**What to work on:**
Don't include pictures. Quote the lines below from the first through the line that contains "## 💻 Project Abstract".

[Stored data entries]

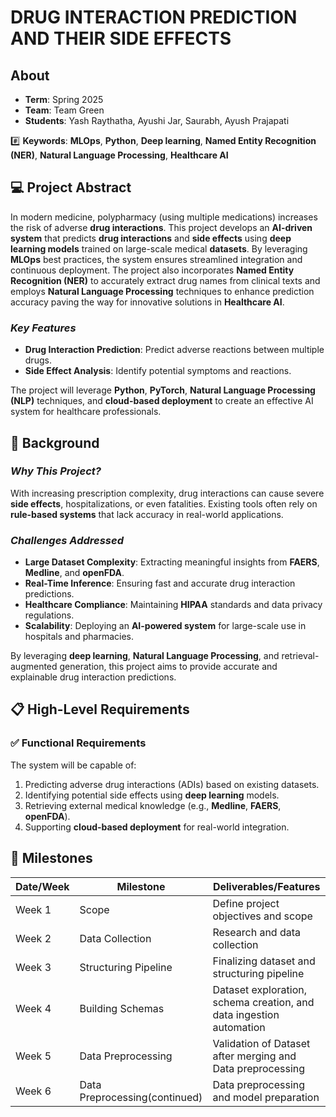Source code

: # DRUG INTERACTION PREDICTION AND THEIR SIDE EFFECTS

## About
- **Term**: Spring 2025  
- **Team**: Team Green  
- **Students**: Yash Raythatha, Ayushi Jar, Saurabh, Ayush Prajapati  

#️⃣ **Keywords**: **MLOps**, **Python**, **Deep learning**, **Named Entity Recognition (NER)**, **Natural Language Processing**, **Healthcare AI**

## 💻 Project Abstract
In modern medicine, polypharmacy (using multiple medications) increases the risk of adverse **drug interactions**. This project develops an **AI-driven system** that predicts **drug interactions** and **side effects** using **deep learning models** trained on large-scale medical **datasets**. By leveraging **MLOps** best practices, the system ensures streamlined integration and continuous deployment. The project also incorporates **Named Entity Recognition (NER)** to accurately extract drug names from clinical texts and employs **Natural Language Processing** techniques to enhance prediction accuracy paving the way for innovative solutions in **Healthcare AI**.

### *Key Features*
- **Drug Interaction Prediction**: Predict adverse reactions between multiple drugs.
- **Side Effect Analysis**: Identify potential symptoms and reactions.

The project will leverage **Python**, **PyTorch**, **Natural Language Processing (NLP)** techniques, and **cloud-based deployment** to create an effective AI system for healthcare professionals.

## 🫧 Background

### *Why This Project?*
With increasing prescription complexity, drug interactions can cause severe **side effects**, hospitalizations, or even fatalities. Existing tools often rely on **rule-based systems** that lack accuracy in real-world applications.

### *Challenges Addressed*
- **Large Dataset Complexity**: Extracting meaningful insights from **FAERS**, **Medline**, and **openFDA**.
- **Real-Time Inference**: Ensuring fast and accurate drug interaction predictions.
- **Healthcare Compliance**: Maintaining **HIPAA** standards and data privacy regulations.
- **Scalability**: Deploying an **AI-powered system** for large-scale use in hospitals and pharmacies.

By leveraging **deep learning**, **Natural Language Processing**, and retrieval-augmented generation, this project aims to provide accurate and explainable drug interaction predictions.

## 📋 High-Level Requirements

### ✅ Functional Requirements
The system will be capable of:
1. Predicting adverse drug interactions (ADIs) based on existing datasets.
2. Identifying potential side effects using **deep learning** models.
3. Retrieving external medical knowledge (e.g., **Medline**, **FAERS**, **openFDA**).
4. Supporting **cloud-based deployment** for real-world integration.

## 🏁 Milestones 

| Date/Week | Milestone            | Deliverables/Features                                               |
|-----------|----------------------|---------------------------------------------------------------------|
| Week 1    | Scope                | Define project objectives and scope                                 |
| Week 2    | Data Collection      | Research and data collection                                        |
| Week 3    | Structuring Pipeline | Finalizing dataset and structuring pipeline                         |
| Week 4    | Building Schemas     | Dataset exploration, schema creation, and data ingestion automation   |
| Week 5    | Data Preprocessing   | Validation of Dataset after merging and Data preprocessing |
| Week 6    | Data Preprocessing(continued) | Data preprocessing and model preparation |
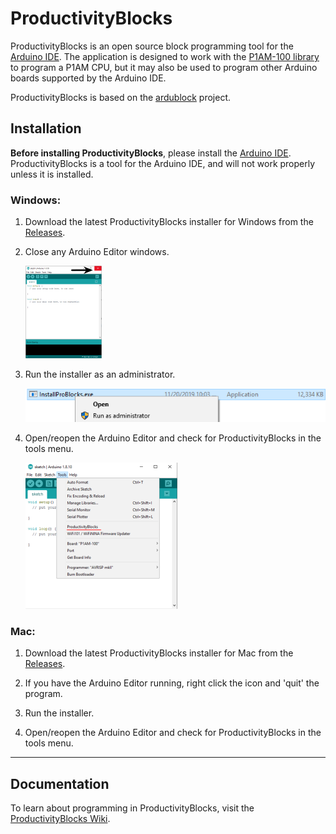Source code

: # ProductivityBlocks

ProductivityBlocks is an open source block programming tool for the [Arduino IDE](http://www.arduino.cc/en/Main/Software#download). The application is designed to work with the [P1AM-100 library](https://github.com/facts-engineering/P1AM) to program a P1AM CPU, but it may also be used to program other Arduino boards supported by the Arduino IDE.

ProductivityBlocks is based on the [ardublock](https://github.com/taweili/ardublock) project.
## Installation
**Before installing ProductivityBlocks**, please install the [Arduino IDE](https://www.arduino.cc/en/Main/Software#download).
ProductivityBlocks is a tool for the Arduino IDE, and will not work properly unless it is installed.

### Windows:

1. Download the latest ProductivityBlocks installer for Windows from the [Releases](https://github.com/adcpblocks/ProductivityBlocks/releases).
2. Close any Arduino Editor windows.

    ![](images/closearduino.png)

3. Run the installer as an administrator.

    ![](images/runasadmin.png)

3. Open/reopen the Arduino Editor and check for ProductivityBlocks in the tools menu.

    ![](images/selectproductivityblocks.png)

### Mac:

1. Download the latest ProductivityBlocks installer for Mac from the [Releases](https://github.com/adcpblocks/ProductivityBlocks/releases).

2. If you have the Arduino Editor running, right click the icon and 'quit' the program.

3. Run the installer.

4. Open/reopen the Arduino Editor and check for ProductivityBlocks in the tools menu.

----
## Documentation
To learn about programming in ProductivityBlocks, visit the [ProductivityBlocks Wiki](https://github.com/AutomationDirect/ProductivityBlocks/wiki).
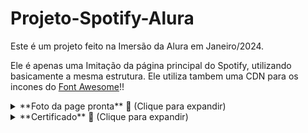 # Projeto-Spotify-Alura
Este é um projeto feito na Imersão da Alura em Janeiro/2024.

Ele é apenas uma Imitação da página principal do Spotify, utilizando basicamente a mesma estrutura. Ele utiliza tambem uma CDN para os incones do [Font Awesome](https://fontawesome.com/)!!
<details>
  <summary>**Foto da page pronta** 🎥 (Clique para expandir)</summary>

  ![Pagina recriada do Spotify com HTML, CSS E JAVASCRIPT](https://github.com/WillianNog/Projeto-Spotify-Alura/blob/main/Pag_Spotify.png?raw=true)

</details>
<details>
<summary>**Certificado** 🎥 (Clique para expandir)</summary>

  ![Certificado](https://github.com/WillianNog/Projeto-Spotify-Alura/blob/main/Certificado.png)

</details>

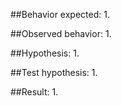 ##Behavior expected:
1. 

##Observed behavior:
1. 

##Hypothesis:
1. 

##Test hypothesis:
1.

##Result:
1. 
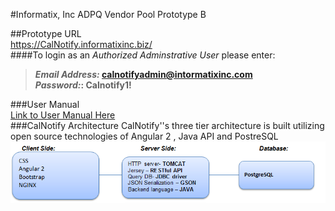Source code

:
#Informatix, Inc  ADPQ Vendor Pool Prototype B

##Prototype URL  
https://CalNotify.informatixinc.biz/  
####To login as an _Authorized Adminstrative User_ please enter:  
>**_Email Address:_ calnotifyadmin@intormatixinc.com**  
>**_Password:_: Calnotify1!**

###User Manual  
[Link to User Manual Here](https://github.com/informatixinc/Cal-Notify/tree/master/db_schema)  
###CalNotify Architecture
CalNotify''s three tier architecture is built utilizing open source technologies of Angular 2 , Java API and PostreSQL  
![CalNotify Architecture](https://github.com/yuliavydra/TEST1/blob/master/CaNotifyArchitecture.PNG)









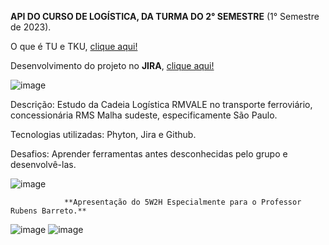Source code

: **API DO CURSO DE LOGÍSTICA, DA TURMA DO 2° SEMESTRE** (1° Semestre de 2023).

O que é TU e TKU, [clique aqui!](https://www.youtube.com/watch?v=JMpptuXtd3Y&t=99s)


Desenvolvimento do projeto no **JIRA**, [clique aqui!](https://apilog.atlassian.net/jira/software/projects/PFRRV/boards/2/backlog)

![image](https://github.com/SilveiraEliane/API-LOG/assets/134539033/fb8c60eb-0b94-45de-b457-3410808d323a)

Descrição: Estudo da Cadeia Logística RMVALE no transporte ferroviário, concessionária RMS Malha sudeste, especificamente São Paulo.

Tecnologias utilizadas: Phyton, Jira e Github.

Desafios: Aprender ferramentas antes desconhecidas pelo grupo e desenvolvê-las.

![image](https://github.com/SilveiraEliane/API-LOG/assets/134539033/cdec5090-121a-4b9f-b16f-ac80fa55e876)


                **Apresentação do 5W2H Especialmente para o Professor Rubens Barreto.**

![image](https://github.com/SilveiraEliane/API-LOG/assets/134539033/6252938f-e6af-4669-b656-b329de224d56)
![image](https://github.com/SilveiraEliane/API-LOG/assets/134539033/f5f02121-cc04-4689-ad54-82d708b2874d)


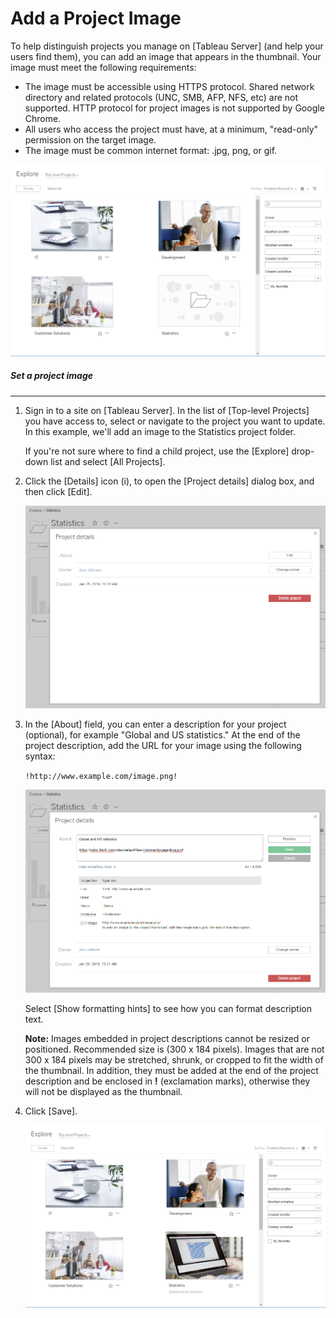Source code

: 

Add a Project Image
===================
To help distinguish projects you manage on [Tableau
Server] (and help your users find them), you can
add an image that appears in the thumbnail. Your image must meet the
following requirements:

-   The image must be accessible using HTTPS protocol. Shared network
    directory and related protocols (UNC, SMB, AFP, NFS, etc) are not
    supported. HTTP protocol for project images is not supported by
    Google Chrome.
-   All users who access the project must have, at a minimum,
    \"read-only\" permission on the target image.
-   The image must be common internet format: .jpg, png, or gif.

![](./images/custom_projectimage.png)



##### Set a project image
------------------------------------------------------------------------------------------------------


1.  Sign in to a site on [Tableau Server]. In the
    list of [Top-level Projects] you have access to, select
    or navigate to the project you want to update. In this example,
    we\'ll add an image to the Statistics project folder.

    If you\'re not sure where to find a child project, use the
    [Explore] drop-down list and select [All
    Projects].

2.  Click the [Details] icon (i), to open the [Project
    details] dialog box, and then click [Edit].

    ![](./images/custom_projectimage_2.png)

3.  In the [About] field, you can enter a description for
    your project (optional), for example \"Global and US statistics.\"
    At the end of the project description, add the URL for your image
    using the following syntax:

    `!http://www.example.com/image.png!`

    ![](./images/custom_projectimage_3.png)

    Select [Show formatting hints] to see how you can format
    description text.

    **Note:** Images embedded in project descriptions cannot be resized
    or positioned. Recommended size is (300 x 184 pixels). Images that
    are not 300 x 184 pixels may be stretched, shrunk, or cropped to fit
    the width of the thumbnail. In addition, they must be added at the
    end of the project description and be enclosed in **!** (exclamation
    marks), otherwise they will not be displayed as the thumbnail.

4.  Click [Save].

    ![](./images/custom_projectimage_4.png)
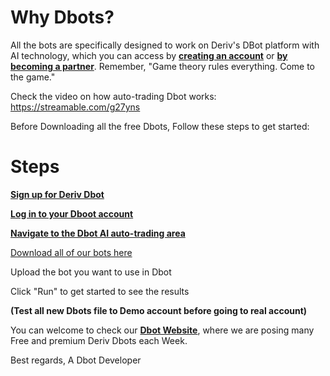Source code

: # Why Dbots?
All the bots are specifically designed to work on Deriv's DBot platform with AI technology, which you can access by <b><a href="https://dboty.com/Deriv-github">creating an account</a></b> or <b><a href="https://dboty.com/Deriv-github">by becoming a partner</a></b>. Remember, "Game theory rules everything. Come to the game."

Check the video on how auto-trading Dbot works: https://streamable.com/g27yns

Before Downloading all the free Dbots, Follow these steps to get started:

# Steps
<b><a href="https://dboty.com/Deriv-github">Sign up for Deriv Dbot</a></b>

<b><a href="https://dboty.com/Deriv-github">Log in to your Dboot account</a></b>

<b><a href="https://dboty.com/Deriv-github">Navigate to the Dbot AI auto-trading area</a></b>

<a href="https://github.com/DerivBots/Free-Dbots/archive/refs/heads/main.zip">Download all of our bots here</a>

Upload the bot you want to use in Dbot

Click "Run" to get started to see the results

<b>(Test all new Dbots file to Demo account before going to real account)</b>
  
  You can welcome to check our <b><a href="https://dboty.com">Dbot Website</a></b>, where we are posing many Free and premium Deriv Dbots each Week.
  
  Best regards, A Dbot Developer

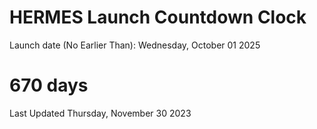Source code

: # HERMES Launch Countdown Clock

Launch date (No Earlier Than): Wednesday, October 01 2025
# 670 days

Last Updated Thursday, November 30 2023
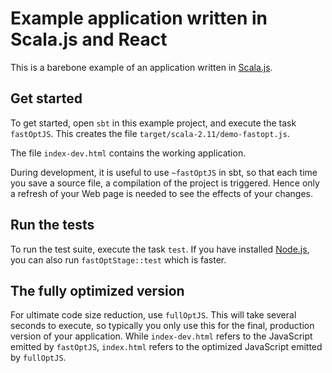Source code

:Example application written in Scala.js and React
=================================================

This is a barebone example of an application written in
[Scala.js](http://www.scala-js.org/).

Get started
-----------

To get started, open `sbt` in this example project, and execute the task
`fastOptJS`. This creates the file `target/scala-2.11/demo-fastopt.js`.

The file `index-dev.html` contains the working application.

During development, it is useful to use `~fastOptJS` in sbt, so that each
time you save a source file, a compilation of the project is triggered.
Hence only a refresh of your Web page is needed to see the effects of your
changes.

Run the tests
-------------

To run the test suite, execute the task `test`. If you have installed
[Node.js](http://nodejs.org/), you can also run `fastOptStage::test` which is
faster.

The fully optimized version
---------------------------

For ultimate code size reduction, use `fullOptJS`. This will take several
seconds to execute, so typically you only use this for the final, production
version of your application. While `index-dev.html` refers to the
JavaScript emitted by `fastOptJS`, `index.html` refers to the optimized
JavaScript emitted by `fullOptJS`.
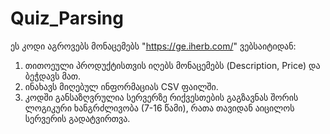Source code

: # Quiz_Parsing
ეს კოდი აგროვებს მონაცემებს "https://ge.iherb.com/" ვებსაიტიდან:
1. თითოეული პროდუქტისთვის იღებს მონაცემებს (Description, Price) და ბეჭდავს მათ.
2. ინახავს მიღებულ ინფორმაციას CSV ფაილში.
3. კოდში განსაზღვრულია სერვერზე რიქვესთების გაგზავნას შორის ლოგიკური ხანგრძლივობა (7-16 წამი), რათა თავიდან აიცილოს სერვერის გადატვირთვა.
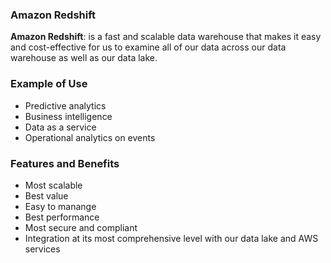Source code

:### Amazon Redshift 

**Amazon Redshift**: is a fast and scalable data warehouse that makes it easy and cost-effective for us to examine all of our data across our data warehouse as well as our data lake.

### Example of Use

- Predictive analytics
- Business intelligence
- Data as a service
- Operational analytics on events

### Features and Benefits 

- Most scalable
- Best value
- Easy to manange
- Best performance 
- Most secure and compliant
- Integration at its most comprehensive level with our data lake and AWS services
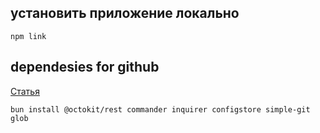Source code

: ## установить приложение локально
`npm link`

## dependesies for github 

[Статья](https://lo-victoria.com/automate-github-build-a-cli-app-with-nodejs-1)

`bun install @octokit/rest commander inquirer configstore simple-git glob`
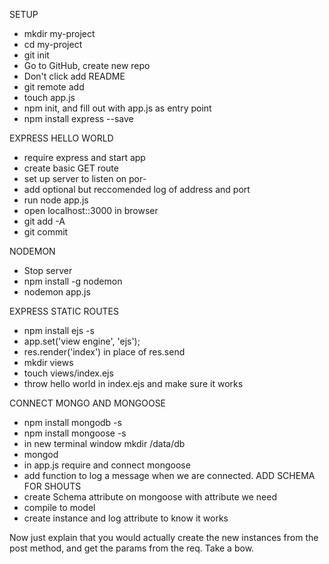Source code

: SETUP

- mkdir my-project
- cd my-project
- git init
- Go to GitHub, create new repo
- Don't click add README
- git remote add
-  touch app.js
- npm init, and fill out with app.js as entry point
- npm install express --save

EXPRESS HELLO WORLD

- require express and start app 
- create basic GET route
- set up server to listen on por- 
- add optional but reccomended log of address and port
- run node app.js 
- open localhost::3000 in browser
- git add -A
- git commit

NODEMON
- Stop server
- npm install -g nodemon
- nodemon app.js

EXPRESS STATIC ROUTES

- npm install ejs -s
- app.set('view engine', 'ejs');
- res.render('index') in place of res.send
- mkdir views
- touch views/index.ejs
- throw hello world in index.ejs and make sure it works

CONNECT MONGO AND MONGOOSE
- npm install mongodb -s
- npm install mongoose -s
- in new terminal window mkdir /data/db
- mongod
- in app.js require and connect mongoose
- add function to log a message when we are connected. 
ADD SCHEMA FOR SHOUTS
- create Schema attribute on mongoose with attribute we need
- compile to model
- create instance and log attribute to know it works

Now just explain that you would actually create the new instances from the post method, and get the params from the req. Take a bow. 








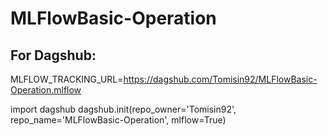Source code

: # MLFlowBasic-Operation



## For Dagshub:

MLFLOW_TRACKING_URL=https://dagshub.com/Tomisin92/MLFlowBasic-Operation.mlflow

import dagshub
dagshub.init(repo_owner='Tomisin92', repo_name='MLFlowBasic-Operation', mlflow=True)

**Result:**
Source code

: # DRUG INTERACTION PREDICTION AND THEIR SIDE EFFECTS

## About
- **Term**: Spring 2025  
- **Team**: Team Green  
- **Students**: Yash Raythatha, Ayushi Jar, Saurabh, Ayush Prajapati  

#️⃣ **Keywords**: **MLOps**, **Python**, **Deep learning**, **Named Entity Recognition (NER)**, **Natural Language Processing**, **Healthcare AI**

## 💻 Project Abstract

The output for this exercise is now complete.